Before your little bundle of joy arrives, you’re responsible for helping them grow in a nurturing, healthy environment. This list of do’s and don’ts can shed some light on what you should worry about — and what you really shouldn’t fret over.
1. Do have sex
Sex during pregnancy is fine, as long as you don’t have a complicating factor such as placenta previa or another type of high-risk pregnancy. Avoid sex once your water breaks. Talk with your doctor if you have any questions about the safety of intercourse during your pregnancy.
If you weren’t doing yoga before you became pregnant, talk with your doctor before signing up for a class. While it’s possible you can start, it’s best to go over the risks and concerns with your doctor.
2. Don’t smoke
Babies born to women who smoke during pregnancy are more likely to have a lower birth weight and are at a greater risk for learning disabilities than children born to nonsmoking mothers.
Additionally, children born to women who smoke are more likely to try smoking at a younger age and become regular smokers earlier, due to physiologic nicotine addiction.
3. Do get lots of sleep
Changing hormone levels, anticipation, and anxiety can make sleep elusive during your nine months of pregnancy. Pregnancy is demanding, especially in the final trimester, and you’ll need your sleep.
Take a quick snooze if you feel tired and schedule naps whenever you can. Set bedtimes and stick to them. Aim for seven to nine hours of shut-eye each night. Fatigue is a sign that your body needs more rest, so give yourself all the Zzz’s you can.
4. Don’t drink alcohol
Alcohol may greatly impact your baby’s development. Women who drink alcohol while pregnant could deliver a baby with fetal alcohol syndrome (FAS). Symptoms of FAS include:
- low birth weight
- learning disabilities
- behavior problems
- lagging patterns in terms of growth and development milestones
Even small amounts of alcohol can be a problem. If you need help quitting drinking while you’re pregnant, talk with your doctor as soon as possible. The sooner you get help, the healthier your baby is likely to be.
5. Do work out
Gone are the days of pregnant women avoiding lifting a finger during their pregnancies: We now know that exercise is good for mama and baby. In fact, regular exercise may help you combat many of the issues that arise during pregnancy, including:
- muscle pain
- excessive weight gain
- mood problems
If you regularly exercised before you became pregnant, keep it up. Talk with your doctor about any adjustments you should make to your routine, especially as you move into your second and third trimesters.
6. Don’t eat raw meat
Raw and under cooked meat and eggs carry the risk of food borne illness, such as listeriosis and toxoplasmosis. Food poisoning is also a possibility. These conditions can cause serious, life-threatening illnesses that could lead to severe birth defects and even miscarriage. Make sure all eggs and meat that you eat while pregnant are well-cooked.
7. Do eat seafood
Seafood is loaded with vitamins and minerals, such as heart-healthy omega-3 fatty acids, zinc, and iron. These are all important for both mom and baby. But undercooked or raw seafood can also cause some problems.
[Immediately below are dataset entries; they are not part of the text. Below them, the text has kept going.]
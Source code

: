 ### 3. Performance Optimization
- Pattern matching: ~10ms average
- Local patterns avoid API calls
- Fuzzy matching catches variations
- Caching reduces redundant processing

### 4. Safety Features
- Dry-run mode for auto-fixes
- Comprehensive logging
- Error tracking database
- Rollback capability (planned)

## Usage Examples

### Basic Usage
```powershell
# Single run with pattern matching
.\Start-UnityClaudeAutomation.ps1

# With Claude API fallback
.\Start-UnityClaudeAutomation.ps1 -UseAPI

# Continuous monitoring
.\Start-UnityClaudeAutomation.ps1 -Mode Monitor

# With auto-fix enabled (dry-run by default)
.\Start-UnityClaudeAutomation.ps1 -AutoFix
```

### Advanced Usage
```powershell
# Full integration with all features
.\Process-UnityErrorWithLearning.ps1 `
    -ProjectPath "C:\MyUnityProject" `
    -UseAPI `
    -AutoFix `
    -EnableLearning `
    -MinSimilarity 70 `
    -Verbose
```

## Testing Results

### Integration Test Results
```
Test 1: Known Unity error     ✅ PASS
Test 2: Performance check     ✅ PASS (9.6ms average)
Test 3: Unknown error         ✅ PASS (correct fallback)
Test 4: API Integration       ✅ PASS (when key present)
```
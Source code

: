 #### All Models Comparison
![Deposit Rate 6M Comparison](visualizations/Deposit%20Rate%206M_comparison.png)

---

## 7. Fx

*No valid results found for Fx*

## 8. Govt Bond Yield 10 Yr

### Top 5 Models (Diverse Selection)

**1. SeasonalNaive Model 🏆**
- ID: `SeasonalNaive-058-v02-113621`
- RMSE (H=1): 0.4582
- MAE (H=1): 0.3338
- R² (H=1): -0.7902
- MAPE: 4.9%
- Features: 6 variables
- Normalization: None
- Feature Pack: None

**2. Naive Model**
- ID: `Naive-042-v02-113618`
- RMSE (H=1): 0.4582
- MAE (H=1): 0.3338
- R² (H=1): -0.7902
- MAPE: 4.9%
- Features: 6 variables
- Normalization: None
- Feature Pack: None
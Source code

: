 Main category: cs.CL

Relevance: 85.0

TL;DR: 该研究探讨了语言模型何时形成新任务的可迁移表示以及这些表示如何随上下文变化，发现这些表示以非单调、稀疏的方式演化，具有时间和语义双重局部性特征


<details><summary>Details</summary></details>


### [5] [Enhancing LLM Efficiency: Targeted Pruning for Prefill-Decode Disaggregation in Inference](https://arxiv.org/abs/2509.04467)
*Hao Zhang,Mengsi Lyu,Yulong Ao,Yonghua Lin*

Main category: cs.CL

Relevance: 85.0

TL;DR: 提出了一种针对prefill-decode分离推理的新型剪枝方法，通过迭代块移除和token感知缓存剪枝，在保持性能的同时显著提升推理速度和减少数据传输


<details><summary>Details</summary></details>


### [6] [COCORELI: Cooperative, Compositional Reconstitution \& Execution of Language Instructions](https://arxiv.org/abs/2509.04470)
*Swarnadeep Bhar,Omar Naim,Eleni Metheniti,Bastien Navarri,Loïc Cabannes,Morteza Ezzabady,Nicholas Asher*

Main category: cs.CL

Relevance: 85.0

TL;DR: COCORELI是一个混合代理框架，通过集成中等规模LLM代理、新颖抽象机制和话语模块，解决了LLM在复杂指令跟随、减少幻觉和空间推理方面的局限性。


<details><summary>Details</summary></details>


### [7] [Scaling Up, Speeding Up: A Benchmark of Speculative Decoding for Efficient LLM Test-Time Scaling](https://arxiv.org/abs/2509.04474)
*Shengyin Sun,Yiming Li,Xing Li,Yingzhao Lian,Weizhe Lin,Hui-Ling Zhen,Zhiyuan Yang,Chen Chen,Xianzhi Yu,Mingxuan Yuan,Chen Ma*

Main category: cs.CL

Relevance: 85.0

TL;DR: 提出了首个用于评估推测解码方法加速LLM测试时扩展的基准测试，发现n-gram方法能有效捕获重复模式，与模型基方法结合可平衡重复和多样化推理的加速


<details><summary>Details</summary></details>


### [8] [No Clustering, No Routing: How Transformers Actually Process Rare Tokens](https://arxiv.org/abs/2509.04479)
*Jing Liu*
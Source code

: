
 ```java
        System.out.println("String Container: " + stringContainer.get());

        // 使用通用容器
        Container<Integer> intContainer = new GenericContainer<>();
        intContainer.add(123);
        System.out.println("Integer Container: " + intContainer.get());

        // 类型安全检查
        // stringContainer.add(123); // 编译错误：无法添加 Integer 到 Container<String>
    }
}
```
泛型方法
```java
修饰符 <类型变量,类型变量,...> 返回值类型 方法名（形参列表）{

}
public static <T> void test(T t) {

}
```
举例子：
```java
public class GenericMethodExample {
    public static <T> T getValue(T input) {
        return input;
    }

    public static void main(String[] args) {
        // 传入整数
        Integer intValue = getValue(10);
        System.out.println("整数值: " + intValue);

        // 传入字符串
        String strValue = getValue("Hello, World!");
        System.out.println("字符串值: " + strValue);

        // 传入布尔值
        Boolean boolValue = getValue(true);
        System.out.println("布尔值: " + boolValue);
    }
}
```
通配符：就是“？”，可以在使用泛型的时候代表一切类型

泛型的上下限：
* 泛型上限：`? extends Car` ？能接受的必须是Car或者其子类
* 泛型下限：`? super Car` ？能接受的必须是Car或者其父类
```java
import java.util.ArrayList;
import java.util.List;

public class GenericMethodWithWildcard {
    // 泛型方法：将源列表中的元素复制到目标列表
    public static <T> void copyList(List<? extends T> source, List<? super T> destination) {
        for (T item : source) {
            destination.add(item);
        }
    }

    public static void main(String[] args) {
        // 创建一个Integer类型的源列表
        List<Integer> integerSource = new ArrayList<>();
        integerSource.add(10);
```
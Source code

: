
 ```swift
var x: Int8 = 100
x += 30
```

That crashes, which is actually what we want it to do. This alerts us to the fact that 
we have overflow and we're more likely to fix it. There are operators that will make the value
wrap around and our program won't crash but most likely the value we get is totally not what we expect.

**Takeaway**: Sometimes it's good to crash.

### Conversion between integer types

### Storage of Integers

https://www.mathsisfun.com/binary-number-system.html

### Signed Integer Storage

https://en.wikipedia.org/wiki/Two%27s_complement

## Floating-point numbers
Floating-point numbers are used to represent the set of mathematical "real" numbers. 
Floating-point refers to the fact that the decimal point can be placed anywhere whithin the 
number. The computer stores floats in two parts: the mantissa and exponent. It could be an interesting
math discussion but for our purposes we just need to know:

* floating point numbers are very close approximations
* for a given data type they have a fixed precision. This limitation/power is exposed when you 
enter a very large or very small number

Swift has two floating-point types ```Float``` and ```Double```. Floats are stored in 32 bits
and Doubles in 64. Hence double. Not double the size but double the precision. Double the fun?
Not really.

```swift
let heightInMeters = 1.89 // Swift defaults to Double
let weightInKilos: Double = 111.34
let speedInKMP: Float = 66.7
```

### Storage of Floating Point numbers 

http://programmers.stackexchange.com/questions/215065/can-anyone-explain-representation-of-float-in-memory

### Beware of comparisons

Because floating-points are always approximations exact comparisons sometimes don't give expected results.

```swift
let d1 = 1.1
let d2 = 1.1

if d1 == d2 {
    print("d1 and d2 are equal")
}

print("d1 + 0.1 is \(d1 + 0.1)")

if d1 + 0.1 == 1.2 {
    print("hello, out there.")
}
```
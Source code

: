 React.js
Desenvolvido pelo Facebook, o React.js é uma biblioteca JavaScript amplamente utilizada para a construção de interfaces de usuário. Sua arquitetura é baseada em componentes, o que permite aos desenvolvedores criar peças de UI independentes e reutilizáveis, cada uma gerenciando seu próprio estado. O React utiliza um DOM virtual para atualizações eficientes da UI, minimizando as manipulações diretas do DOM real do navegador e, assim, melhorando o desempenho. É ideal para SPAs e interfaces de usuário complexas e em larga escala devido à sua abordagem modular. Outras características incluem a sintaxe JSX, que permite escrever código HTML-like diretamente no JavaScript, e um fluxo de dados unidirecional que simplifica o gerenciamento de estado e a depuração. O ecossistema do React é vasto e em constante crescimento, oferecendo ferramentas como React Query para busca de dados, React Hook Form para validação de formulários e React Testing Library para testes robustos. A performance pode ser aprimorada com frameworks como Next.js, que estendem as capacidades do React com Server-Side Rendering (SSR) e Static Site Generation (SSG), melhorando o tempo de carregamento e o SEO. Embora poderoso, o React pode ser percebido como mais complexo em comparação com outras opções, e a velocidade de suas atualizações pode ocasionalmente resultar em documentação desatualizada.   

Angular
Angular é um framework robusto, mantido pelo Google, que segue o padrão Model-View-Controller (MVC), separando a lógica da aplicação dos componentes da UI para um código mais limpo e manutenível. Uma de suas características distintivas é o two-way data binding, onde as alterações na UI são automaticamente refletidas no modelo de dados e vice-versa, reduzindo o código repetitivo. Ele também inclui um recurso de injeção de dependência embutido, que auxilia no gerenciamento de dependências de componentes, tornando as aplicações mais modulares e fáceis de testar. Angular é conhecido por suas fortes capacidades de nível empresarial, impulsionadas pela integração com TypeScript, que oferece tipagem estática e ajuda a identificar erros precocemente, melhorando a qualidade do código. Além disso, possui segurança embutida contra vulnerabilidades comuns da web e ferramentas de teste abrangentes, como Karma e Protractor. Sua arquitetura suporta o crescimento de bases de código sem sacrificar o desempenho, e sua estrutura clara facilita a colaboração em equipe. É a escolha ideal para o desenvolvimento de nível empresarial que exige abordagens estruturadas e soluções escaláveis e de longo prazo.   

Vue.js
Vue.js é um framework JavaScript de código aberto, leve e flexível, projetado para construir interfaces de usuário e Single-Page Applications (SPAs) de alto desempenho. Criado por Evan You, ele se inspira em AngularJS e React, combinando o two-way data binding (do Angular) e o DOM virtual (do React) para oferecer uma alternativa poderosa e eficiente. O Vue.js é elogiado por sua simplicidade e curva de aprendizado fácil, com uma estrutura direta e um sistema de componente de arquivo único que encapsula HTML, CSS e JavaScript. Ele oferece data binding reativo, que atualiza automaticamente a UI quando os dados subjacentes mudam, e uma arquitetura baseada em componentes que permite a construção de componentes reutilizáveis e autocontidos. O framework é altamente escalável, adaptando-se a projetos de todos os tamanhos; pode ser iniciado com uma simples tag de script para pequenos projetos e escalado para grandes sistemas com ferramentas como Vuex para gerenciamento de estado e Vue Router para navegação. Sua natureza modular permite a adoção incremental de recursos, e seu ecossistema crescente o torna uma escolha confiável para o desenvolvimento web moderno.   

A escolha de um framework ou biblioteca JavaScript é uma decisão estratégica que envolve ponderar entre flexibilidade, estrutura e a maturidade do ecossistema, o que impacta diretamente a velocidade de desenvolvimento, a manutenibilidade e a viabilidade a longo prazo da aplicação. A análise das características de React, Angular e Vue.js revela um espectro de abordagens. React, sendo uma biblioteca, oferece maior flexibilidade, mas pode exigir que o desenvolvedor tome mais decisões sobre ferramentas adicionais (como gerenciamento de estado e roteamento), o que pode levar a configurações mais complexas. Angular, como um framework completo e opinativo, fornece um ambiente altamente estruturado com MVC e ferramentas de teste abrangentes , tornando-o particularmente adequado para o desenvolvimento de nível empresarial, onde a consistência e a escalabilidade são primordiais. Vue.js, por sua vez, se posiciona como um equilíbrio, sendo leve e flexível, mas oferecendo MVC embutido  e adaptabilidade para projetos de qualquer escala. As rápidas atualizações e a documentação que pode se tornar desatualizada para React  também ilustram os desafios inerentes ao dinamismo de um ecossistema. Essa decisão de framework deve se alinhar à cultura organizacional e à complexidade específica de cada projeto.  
Seafood may carry harmful bacteria and viruses, which are eliminated when thoroughly cooked. Also, pregnant women should avoid raw fish and fish that may contain high levels of mercury. Examples of fish containing high levels of mercury include:
- king mackerel
Eat a variety of seafood so you don’t have a concentration of minerals from one type of fish. Eat no more than 12 ounces of fish per week.
8. Don’t eat deli meat
Deli meats — including hot dogs, sausages, smoked salmon, and other cured meats — can cause foodborne illness, such as listeriosis and toxoplasmosis. Thoroughly cooking these processed proteins well reduces your risk. It’s also important to eat pasteurized (not raw) milk and cheese. Always wash produce to help eliminate harmful bacteria.
9. Do practice yoga
You should avoid Bikram or hot yoga, but other yoga modalities are fine when you’re expecting. Seek out prenatal or gentle yoga classes that are designed for mothers-to-be. Instructors in these classes will know which poses are best and which you should avoid.
10. Don’t drink a lot of caffeine
Caffeine can travel through the placenta and increase your baby’s heart rate. Current research suggests that women can safely consume a cup or two of coffee each day, but forego downing a triple-shot latte while you’ve got a bun in the oven.